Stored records
================

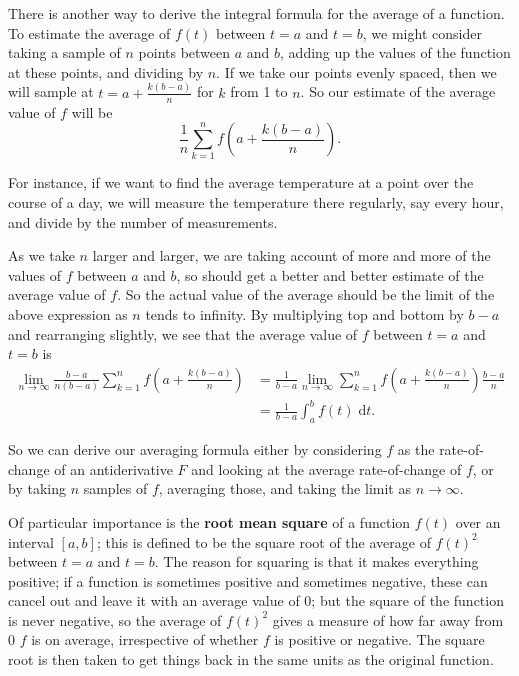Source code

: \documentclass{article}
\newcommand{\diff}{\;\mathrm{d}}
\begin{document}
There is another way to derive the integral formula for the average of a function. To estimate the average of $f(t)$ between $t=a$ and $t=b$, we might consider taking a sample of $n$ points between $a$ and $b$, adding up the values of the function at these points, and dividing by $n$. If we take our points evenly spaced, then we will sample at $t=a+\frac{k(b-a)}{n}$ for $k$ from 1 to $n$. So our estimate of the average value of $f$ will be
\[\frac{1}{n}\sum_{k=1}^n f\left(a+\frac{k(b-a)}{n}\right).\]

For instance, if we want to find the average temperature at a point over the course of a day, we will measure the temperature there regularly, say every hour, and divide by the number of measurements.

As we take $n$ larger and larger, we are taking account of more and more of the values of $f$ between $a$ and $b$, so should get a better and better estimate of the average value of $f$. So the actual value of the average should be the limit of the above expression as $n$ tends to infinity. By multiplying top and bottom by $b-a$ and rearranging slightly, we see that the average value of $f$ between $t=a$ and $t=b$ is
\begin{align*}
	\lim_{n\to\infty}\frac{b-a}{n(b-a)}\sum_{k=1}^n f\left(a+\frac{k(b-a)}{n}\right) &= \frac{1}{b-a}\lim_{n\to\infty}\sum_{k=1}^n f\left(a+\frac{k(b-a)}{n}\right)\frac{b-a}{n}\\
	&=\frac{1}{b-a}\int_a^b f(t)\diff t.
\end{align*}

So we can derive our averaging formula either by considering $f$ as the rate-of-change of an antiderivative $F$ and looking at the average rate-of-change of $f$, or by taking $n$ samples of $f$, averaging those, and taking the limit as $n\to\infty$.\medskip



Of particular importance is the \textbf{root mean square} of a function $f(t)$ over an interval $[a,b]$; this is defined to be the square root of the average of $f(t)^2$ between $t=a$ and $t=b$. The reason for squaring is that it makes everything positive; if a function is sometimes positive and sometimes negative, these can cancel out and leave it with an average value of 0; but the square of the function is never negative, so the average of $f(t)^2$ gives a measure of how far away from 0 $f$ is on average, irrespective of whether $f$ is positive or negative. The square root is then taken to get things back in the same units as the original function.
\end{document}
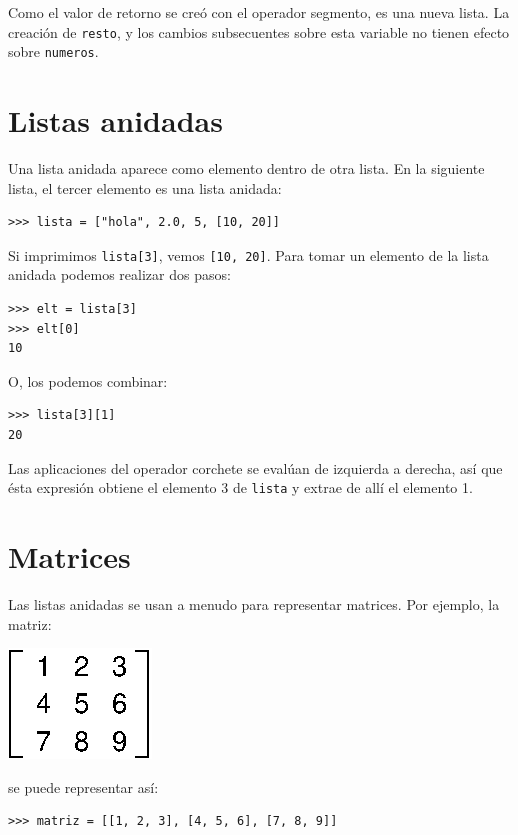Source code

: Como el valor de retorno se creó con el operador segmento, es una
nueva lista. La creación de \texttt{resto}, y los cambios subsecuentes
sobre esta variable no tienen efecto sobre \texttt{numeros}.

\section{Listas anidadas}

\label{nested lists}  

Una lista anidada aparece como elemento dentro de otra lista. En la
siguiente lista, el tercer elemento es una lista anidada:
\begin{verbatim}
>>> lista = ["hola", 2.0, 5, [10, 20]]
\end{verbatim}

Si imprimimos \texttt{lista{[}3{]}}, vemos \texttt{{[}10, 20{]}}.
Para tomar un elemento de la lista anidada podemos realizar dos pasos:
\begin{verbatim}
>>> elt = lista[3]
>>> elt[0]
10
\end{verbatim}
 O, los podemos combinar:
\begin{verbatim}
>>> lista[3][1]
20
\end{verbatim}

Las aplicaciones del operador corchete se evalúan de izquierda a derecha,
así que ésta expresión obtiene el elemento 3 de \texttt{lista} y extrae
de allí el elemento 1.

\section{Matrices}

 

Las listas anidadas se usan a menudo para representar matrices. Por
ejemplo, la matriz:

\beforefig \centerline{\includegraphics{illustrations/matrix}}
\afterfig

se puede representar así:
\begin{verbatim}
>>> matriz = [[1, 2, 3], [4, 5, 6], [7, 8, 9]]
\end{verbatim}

================

Exercise aim:
Say only how many lines above contain "right", with no other words.

Reply:
2